§ **Supplied records**
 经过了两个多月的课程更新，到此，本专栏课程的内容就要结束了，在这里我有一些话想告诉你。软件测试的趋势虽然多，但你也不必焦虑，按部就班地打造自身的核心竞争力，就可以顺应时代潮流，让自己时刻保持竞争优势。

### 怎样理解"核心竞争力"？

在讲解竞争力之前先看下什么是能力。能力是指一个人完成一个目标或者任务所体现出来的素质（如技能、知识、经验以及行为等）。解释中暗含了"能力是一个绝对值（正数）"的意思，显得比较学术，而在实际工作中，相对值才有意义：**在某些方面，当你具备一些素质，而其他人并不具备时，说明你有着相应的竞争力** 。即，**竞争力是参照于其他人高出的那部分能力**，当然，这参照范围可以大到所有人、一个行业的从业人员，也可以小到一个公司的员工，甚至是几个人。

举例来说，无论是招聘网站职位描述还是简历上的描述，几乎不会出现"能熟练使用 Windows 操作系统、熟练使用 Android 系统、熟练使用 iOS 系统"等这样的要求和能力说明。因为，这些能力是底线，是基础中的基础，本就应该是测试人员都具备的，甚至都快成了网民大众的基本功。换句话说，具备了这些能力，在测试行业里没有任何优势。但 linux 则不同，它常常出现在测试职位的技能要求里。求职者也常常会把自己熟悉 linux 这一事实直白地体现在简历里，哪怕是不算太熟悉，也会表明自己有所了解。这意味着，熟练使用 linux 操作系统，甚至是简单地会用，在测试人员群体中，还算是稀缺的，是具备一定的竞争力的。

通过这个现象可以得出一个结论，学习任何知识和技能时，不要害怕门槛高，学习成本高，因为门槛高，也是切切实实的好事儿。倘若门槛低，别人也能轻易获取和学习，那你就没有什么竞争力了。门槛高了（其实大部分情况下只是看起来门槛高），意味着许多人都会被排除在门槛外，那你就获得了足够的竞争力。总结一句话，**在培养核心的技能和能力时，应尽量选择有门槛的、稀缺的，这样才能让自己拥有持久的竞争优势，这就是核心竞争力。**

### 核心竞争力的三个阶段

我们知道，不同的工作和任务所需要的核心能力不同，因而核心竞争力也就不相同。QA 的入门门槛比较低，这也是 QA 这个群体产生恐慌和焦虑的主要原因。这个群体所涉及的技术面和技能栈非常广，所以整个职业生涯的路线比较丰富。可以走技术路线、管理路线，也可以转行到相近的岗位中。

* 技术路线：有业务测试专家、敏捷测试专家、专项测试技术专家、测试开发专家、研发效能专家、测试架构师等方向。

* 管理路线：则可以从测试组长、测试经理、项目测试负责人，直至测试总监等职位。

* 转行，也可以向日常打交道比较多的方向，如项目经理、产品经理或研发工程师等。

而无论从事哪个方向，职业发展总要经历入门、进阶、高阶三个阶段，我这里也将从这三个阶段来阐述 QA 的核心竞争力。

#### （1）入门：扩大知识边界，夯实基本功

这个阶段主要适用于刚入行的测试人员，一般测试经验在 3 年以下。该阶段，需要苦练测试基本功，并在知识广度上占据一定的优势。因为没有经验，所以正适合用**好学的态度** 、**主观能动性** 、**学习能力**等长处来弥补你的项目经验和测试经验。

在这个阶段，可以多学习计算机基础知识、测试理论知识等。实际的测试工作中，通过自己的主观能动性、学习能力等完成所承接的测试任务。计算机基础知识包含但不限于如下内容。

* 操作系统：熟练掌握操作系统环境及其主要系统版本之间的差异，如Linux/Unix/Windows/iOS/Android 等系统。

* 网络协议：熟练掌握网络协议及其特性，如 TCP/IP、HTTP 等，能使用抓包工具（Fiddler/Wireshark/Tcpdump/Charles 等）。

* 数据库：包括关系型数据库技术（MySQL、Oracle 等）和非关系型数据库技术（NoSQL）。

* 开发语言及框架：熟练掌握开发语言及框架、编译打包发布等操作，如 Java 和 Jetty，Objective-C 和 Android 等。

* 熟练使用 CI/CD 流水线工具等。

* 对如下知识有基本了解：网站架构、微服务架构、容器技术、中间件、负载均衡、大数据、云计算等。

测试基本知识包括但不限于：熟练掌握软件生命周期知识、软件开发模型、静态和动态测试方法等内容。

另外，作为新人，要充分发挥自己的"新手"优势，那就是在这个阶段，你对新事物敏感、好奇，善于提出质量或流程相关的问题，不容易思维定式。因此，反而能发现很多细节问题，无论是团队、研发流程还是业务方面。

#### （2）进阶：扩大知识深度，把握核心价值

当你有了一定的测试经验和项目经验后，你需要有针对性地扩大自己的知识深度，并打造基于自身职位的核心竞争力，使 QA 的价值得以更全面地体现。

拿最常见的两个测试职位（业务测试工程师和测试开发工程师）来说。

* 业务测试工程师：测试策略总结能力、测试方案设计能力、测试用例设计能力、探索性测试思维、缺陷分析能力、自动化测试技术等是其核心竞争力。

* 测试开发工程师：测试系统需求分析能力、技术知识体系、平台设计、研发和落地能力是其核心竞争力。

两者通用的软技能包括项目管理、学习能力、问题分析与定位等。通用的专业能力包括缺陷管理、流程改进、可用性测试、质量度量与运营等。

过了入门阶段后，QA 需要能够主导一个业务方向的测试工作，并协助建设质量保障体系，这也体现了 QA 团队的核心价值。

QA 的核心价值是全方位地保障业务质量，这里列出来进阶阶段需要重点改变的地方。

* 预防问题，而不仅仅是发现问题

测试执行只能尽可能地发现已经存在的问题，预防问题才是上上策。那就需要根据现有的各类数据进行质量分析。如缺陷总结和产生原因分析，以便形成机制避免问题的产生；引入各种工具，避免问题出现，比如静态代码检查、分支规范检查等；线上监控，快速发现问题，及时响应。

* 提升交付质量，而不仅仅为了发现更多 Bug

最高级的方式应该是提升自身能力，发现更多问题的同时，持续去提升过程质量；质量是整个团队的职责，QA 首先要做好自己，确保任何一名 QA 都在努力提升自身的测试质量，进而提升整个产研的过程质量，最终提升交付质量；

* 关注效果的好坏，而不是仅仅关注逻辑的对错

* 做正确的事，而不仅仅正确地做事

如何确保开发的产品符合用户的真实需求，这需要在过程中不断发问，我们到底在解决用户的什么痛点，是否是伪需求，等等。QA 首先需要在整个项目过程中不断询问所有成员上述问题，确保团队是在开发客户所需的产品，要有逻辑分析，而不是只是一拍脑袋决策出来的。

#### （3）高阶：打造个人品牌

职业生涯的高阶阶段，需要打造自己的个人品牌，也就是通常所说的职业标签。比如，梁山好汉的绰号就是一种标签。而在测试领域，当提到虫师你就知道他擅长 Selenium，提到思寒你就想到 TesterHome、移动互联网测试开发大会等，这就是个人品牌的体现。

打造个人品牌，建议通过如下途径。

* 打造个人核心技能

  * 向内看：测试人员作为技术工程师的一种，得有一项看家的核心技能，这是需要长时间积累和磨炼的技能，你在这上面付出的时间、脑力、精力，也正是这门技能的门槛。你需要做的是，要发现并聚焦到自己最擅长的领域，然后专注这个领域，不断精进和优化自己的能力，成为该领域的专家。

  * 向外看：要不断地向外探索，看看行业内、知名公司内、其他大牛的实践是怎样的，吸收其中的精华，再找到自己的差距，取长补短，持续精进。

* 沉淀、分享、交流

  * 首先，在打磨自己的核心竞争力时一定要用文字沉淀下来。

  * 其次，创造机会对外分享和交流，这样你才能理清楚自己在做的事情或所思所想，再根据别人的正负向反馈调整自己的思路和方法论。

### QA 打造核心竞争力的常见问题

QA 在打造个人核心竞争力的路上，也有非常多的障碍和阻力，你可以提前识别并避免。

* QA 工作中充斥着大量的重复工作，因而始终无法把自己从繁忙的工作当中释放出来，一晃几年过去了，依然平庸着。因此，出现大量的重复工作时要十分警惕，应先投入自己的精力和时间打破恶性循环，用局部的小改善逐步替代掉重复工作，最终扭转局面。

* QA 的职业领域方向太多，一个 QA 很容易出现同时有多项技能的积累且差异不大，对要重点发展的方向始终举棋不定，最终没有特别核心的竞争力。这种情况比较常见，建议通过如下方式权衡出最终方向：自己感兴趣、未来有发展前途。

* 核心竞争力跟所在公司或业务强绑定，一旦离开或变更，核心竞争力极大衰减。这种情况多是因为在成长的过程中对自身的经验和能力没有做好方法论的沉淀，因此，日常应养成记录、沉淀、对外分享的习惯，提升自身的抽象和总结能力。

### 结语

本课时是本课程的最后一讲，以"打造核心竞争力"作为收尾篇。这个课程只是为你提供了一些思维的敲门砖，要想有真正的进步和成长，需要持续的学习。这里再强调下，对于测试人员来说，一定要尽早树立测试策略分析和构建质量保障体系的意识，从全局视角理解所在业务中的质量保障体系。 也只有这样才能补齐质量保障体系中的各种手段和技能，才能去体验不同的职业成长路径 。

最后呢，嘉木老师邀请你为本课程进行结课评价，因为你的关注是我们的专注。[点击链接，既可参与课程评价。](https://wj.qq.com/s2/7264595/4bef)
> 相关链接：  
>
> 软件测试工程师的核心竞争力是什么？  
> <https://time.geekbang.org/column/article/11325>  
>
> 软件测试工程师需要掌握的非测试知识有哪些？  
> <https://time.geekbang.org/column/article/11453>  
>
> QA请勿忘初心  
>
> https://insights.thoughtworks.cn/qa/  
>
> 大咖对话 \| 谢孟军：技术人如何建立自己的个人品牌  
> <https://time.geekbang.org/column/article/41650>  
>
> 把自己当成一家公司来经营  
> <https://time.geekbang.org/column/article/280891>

§ **Exercise requirements**
Copy out, in full, each line above that has the word "Android" in it.

§ **Response to this exercise**
举例来说，无论是招聘网站职位描述还是简历上的描述，几乎不会出现"能熟练使用 Windows 操作系统、熟练使用 Android 系统、熟练使用 iOS 系统"等这样的要求和能力说明。因为，这些能力是底线，是基础中的基础，本就应该是测试人员都具备的，甚至都快成了网民大众的基本功。换句话说，具备了这些能力，在测试行业里没有任何优势。但 linux 则不同，它常常出现在测试职位的技能要求里。求职者也常常会把自己熟悉 linux 这一事实直白地体现在简历里，哪怕是不算太熟悉，也会表明自己有所了解。这意味着，熟练使用 linux 操作系统，甚至是简单地会用，在测试人员群体中，还算是稀缺的，是具备一定的竞争力的。
* 操作系统：熟练掌握操作系统环境及其主要系统版本之间的差异，如Linux/Unix/Windows/iOS/Android 等系统。
* 开发语言及框架：熟练掌握开发语言及框架、编译打包发布等操作，如 Java 和 Jetty，Objective-C 和 Android 等。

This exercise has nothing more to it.